First note that $T\pi|_{HP} \colon HP \to TB$ is a vector bundle map covering $\pi \colon P \to B$ and a vector space isomorphism on each fiber. This is clear because $T_v\pi$ is obviously onto for every $v \in HP$ and because of dimensional reasons also injective.

Then we can apply Ch. II. 2.26 Prop. XVI from Greub, Halperin, Vanstone: "Connections Curvature and Cohomology Volume I" and get immediately that the map

$$ \alpha \colon C^\infty(P) \otimes_{C^\infty(B)} \Gamma^\infty(TB) \to \Gamma^\infty(HP), f \otimes X \mapsto f \cdot (T\pi|_{HP})^* X $$

is an isomorphism of $C^\infty(P)$-modules.

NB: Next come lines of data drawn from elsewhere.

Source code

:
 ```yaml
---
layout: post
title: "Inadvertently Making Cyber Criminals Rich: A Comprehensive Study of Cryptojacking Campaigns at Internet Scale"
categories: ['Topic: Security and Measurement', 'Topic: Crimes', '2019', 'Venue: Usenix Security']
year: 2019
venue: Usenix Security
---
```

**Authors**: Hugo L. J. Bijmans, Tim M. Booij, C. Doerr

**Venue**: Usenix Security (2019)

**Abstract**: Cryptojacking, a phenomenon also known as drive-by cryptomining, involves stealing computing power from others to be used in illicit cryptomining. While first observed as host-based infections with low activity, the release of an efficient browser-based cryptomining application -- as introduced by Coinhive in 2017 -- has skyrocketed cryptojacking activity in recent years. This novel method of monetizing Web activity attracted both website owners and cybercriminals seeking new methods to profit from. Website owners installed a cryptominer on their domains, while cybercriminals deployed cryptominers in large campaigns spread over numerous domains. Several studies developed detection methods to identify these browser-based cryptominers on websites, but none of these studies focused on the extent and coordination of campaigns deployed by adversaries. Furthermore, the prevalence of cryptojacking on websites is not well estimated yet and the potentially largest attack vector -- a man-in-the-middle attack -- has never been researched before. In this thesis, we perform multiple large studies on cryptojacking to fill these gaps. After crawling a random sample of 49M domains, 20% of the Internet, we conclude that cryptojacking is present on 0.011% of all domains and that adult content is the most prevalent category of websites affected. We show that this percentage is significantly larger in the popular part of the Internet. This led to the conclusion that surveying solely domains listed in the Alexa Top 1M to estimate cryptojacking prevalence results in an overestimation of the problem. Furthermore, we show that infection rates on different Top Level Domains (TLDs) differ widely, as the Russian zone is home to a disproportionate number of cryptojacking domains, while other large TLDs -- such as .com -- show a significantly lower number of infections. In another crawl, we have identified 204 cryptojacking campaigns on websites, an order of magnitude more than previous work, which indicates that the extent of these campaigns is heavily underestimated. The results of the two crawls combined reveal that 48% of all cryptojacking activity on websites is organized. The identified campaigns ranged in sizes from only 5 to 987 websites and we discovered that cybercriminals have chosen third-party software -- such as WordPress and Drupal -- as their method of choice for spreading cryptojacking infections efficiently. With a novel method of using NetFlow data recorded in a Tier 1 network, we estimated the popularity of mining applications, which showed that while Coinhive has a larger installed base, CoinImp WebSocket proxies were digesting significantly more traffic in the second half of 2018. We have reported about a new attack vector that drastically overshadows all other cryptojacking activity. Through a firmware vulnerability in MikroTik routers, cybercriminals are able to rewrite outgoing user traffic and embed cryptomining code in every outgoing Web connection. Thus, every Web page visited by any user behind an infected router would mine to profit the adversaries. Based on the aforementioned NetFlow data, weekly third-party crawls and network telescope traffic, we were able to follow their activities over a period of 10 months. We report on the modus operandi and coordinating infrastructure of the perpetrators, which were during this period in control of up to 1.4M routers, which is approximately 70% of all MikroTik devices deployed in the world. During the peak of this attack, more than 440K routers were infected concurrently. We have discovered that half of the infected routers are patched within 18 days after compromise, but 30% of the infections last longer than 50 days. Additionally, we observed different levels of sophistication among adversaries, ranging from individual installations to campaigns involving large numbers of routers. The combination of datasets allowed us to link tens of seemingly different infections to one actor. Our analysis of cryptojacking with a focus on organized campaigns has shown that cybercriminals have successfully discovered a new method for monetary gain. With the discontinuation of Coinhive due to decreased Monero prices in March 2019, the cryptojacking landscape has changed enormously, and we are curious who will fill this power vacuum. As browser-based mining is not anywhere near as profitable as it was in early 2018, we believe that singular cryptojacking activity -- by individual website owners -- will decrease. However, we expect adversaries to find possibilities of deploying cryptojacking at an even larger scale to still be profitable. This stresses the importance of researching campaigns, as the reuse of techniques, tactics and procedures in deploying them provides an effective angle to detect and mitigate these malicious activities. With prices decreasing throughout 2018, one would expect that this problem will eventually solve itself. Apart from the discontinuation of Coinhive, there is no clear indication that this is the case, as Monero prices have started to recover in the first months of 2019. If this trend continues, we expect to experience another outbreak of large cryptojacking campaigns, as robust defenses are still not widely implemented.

Now by the very definition of $(T\pi|_{HP})^*$ and of the horizontal lift, the equation

$$ ((T\pi|_{HP})^*X)(p) = T\pi|_{H_vP}^{-1}(X(\pi(p)) = X^h(p) $$

holds for every $p \in P$ and $X \in \Gamma^\infty(TB)$, i.e. $$(T\pi|_{HP})^* X = X^h$$ for every $X \in \Gamma^\infty(TB)$. Consequently given a $\sigma \in \Gamma^\infty(HP)$ there is a $k \in \mathbb{N}$ and for every $i \in \{1,\dots,k\}$ $f^i \in C^\infty(P)$ and $X_i \in \Gamma^\infty(TB)$ with

$$\sigma = \alpha\left(\sum_{i = 1}^k f^i \otimes X_i\right) = \sum_{i = 1}^k f^i X_i^h.$$

This proves the theorem.

So the only nontrivial part is the proposition from Greub et. al. Just for convenience let my cite it here:

Let $\hat \pi \colon \hat E \to \hat M$ and $\pi \colon E \to M$ be two vector bundles and let $\Phi \colon \hat E \to E$ a vector bundle map over some smooth map $\phi \colon \hat M \to M$ restricting to linear isomorphisms in the fibers. Make $C^\infty(\hat M)$ into an $C^\infty(M)$-module by setting

$$ f \cdot \hat f := \phi^*f \cdot \hat f $$

for all $f \in C^\infty(M)$ and $\hat f \in C^\infty(\hat M)$. Then the map

$$ \alpha_{\Phi} \colon C^\infty(\hat M) \otimes_{C^\infty(M)} \Gamma^\infty(E) \to \Gamma^\infty(\hat E), \hat f \otimes \sigma \mapsto \hat f \cdot \Phi^* \sigma $$

is an isomorphism of $C^\infty(\hat M)$-modules. Therby for $\sigma \in \Gamma^\infty(E)$ the smooth section $\Phi^* \sigma \in \Gamma^\infty(\hat E)$ is the pullback of $\sigma$, defined by $(\Phi^*\sigma)(\hat p) := \Phi|_{{\hat E}{\hat p}}^{-1}(\sigma(\hat p))$ for all $\hat p \in \hat M$.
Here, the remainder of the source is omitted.